Collection entries
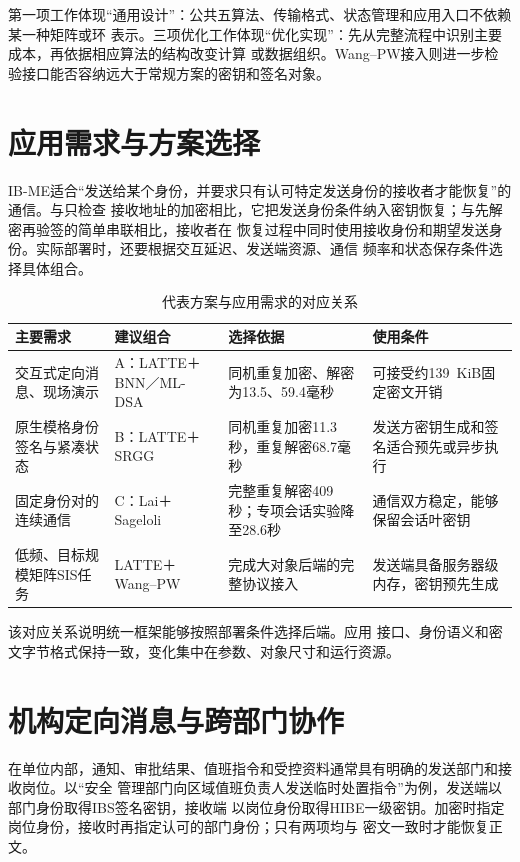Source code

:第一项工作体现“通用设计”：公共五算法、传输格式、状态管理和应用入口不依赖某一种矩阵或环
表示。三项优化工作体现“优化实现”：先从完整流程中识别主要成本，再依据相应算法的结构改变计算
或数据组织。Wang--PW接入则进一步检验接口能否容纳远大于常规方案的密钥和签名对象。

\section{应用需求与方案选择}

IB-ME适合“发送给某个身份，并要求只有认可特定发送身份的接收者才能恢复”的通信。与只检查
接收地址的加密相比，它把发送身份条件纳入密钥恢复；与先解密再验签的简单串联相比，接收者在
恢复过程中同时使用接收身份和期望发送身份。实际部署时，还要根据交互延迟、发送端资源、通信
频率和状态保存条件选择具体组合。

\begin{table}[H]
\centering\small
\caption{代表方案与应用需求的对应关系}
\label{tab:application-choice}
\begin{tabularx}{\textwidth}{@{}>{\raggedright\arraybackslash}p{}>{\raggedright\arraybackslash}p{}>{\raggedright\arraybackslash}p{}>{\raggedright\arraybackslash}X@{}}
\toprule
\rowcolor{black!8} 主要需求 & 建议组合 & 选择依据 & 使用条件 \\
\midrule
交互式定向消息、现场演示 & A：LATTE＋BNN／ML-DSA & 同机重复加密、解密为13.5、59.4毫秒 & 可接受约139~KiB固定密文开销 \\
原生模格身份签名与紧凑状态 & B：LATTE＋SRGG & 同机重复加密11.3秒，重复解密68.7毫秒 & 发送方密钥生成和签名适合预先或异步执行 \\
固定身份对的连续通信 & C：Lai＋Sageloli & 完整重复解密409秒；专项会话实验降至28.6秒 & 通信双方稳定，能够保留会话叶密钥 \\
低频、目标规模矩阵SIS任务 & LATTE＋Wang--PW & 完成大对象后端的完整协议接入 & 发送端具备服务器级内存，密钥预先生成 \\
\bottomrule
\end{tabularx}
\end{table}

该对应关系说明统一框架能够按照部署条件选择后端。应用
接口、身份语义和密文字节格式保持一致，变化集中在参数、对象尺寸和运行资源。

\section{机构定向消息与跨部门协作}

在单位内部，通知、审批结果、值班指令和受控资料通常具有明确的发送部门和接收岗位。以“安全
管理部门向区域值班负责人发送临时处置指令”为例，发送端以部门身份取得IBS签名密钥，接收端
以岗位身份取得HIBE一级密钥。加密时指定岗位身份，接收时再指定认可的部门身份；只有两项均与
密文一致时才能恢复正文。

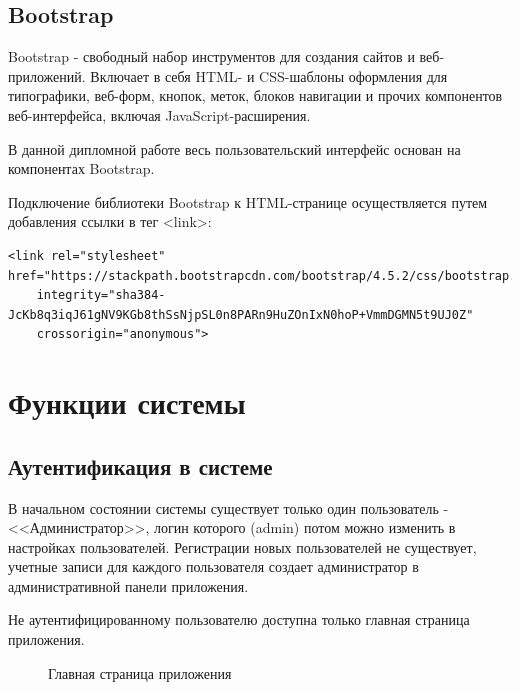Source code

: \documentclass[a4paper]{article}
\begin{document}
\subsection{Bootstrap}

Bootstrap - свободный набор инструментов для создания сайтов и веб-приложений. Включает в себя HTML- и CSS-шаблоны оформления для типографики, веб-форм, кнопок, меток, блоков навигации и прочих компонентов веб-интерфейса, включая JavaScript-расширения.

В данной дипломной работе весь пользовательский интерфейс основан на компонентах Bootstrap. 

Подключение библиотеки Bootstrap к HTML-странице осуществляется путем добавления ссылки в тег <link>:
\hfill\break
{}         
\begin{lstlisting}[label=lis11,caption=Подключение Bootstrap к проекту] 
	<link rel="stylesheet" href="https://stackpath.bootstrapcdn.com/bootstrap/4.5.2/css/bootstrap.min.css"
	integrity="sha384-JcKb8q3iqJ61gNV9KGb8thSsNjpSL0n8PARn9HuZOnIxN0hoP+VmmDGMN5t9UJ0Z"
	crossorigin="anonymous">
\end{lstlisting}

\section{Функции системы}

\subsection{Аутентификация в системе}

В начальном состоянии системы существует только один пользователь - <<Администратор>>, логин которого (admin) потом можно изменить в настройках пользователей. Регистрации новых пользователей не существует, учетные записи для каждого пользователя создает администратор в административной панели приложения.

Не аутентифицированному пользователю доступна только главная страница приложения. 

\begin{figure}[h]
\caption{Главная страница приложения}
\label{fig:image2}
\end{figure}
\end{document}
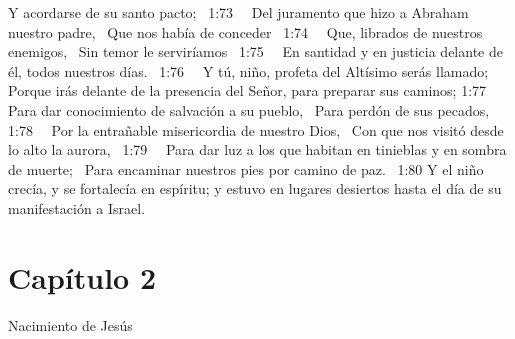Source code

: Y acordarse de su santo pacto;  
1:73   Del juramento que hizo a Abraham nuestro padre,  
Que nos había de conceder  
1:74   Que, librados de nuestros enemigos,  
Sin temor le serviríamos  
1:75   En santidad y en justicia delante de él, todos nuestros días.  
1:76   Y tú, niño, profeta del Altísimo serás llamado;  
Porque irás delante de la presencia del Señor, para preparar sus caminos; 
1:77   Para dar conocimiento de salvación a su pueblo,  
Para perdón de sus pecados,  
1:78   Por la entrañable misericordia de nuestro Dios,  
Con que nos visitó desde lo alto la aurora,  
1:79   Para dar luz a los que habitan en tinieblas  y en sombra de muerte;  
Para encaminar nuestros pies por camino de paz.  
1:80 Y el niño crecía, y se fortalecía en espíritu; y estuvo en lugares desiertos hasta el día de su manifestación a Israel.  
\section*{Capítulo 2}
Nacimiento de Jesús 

Task brief
Whenever a line of the records holds the string "caption", pick it out and copy it.

Solution to the exercise
\caption{代表方案与应用需求的对应关系}
\begin{lstlisting}[label=lis11,caption=Подключение Bootstrap к проекту] 
\caption{Главная страница приложения}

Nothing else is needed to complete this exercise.